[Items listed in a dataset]
BEGIN

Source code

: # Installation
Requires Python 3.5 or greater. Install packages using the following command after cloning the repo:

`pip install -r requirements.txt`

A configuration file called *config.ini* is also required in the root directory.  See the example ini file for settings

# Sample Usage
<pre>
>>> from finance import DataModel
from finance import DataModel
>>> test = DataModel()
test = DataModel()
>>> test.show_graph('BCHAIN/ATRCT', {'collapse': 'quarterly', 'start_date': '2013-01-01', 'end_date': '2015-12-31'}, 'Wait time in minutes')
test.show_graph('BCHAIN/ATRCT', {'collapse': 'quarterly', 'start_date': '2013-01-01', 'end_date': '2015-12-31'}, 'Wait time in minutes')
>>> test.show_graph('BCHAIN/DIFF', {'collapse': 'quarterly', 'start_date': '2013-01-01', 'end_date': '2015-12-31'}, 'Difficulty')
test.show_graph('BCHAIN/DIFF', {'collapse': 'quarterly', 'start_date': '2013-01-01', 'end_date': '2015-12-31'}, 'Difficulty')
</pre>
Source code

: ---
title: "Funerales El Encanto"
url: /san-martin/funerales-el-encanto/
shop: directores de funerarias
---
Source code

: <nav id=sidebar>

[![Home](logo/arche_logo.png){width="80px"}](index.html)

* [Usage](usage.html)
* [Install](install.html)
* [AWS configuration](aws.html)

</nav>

END

> **REQUIRED WORK**: Copy every record precisely, omitting nothing.

> **WRITTEN RESPONSE**:
Source code

: # Installation
Requires Python 3.5 or greater. Install packages using the following command after cloning the repo:

`pip install -r requirements.txt`

A configuration file called *config.ini* is also required in the root directory.  See the example ini file for settings

# Sample Usage
<pre>
>>> from finance import DataModel
from finance import DataModel
>>> test = DataModel()
test = DataModel()
>>> test.show_graph('BCHAIN/ATRCT', {'collapse': 'quarterly', 'start_date': '2013-01-01', 'end_date': '2015-12-31'}, 'Wait time in minutes')
test.show_graph('BCHAIN/ATRCT', {'collapse': 'quarterly', 'start_date': '2013-01-01', 'end_date': '2015-12-31'}, 'Wait time in minutes')
>>> test.show_graph('BCHAIN/DIFF', {'collapse': 'quarterly', 'start_date': '2013-01-01', 'end_date': '2015-12-31'}, 'Difficulty')
test.show_graph('BCHAIN/DIFF', {'collapse': 'quarterly', 'start_date': '2013-01-01', 'end_date': '2015-12-31'}, 'Difficulty')
</pre>
Source code

: ---
title: "Funerales El Encanto"
url: /san-martin/funerales-el-encanto/
shop: directores de funerarias
---
Source code

: <nav id=sidebar>

[![Home](logo/arche_logo.png){width="80px"}](index.html)

* [Usage](usage.html)
* [Install](install.html)
* [AWS configuration](aws.html)

</nav>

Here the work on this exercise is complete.